Basic packages versus insurance
Countries often turn to social insurance because of the appeal of sharing the burden of health care costs across households. However, most proposals in developing countries focus on common health services, e.g. reproductive health care, vaccinations, treatment for gastrointestinal and respiratory illnesses. These are important health care services that national health policies should promote. But given that these services are common, frequent and ‘expected’, they do not constitute ‘insurable risks’. Consequently, funds that cover such services have to charge premiums that are high relative to benefits. By way of illustration, consider an insurance fund for dental care. An annual check-up is considered cost-effective; everyone should get one. But then, the insurance premium has to cost at least the price of one dental visit per member.

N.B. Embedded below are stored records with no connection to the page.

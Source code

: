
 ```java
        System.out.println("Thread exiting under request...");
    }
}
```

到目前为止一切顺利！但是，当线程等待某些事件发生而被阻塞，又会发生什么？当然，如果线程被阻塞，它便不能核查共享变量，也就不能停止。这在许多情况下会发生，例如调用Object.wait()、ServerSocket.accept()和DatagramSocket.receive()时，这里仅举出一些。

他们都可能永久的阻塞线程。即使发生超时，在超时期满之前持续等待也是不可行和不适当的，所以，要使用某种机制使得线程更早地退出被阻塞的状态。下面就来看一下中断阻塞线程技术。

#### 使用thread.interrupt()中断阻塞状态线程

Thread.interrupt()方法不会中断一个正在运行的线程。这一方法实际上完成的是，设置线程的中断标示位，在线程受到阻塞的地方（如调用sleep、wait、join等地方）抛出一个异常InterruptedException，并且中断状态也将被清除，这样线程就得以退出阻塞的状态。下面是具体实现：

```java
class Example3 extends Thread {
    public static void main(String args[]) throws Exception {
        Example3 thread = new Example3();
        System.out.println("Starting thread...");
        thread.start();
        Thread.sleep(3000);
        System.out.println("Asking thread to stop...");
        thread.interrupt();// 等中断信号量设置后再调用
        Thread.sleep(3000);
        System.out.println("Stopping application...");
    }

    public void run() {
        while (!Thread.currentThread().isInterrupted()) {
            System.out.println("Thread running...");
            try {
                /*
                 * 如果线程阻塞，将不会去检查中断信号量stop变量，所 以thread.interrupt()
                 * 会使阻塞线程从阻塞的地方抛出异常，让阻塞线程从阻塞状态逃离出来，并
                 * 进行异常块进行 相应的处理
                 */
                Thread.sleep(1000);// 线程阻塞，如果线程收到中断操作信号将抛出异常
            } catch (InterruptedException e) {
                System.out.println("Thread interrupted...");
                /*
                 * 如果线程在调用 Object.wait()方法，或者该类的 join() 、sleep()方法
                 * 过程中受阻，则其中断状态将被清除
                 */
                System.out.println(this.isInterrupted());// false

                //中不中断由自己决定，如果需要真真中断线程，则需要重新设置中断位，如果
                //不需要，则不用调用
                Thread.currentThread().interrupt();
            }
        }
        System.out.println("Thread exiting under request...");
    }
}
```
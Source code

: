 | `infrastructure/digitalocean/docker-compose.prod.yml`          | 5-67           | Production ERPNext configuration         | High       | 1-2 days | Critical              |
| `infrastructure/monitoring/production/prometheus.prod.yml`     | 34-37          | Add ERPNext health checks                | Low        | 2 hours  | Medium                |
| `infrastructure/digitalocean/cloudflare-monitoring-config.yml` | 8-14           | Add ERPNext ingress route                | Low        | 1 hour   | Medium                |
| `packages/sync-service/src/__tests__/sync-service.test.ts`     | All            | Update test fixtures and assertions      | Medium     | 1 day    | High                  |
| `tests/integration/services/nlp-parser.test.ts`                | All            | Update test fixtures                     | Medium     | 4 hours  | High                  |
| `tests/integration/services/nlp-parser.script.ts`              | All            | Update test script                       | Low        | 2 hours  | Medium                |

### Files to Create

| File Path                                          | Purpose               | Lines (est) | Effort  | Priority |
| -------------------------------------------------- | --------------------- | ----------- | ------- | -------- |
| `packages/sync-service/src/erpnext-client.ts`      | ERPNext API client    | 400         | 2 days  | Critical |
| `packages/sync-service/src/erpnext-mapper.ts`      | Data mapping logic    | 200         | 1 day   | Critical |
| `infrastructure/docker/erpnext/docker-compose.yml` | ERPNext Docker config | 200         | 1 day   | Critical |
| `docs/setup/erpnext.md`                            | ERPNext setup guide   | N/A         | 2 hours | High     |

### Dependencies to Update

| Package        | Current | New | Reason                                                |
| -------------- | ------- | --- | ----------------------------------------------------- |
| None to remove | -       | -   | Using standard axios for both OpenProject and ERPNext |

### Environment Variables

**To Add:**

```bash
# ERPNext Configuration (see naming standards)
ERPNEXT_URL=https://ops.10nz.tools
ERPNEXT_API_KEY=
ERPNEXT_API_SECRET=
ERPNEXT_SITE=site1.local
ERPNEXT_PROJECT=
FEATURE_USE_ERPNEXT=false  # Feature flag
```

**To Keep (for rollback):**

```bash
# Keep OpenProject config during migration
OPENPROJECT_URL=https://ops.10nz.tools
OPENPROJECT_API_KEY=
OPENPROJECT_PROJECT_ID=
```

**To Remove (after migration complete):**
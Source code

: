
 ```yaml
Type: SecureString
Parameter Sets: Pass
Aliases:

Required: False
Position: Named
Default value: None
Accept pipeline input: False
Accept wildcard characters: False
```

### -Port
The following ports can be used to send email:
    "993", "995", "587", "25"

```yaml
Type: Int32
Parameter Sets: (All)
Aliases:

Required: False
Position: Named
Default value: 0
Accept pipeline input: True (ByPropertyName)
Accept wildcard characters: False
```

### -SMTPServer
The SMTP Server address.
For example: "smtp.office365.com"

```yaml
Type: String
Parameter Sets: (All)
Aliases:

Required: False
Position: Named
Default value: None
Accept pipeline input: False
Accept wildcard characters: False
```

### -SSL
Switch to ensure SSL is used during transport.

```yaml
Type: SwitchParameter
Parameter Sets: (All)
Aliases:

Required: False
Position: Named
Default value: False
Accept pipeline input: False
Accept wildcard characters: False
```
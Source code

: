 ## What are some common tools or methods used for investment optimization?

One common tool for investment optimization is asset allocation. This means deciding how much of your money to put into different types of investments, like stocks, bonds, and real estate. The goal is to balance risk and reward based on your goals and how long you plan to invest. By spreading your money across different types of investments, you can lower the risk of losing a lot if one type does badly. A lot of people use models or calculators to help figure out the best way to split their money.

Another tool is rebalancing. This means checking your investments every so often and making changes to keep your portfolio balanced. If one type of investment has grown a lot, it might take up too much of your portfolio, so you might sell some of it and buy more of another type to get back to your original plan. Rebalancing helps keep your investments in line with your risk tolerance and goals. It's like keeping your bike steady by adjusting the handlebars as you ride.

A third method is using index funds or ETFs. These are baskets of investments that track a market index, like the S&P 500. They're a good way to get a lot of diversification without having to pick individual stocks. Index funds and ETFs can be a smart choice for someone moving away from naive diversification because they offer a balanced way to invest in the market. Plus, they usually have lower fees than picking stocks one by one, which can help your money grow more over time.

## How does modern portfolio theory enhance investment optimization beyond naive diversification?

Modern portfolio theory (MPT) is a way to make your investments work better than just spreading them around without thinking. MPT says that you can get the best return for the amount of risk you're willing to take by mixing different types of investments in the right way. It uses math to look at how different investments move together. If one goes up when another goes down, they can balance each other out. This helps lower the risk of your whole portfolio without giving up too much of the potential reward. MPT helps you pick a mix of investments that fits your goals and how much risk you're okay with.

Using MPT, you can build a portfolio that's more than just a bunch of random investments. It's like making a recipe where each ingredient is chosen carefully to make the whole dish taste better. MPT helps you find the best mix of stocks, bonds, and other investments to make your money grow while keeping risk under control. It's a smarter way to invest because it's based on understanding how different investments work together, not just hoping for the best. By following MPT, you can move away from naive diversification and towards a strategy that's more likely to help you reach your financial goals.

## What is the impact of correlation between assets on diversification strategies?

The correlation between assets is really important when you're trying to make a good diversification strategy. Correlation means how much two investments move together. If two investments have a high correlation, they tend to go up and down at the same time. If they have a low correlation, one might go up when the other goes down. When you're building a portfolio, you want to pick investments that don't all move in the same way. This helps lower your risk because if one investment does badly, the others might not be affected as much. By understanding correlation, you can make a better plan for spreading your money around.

A small additional charge above that price will be necessary to cover the less frequent and more costly services (e.g. root
canal treatments, implants). So insurance does not make the preventive care any more affordable. There is no ‘free lunch’. Only the portion aimed at infrequent and costly treatments actually shares the cost burden. Thus, the intention of using the efficiencies of risk pooling to subsidize care for the poor cannot be realized. Instead, introducing a new insurance fund diverts attention from the basic social debate over how much to tax wealthier people in order to subsidize basic care for the poor.

 

Active or passive purchasing?
When social insurance separates financing and provision, it represents a significant break with more common approaches to public health services. But this separation also represents one of the greatest risks in social insurance. When payers are passive, providers can pass on cost increases and inflate health spending. In fact, payments into social insurance may not displace out-of-pocket spending at all, in which case households can end up with larger health expenditures than
before. Social insurance does not solve the fundamental problem There are some very good reasons to adopt social insurance, either in whole or in part.

In countries with a growing formal sector, perhaps some of the more dynamic Eastern European countries, it may be possible to follow a path similar to Western European countries that have achieved universal coverage with such schemes. In some developing countries, creating a new institution could be a good political strategy to bypass an existing system that has failed, and develop a better system aimed at achieving greater equity and better care. Nevertheless, introducing social insurance is probably a bad idea for most low-income developing countries because the fundamental problem in these countries is not ineffective financing. The real problems are the systems of political governance that regularly under-finance health care services or spend public funds inefficiently. Under such conditions, even the best-designed social insurance system will fail.

Though many countries might benefit from creating an independent health agency, introducing ‘active purchasing’, or separating payer and provider, few require the adoption of an entire ‘social insurance’ package. At best, the attention to
social insurance may divert attention from the key political and managerial problems; at worst, it will divert funds, raise health system costs and increase inequities.